Return every line from the one with "- **Accept**: application/json" through the one with "Bad Request |", inclusive, exactly as it appears below.

Data items:
- Opening Delimiter -

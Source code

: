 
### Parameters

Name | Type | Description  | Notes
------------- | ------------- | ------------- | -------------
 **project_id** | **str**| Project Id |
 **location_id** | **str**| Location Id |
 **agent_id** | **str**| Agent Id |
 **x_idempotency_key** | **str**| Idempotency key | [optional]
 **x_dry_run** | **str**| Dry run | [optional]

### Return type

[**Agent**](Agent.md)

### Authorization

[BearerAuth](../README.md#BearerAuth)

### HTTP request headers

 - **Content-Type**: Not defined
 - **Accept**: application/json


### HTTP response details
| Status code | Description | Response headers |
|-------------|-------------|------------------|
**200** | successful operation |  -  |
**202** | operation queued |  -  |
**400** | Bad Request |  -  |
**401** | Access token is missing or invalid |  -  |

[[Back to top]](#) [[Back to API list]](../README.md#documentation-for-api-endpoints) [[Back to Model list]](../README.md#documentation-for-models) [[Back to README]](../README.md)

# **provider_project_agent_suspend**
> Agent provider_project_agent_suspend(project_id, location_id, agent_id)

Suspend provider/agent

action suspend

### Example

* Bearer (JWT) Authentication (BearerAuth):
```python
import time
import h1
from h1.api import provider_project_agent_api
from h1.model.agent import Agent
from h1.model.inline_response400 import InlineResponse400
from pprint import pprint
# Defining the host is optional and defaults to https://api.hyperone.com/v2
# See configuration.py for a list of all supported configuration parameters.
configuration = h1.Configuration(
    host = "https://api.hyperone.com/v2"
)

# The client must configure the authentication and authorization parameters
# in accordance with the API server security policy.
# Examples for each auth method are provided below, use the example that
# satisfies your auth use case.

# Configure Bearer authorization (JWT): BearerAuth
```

- Closing Delimiter -

- **Answer box**:
 - **Accept**: application/json


### HTTP response details
| Status code | Description | Response headers |
|-------------|-------------|------------------|
**200** | successful operation |  -  |
**202** | operation queued |  -  |
**400** | Bad Request |  -  |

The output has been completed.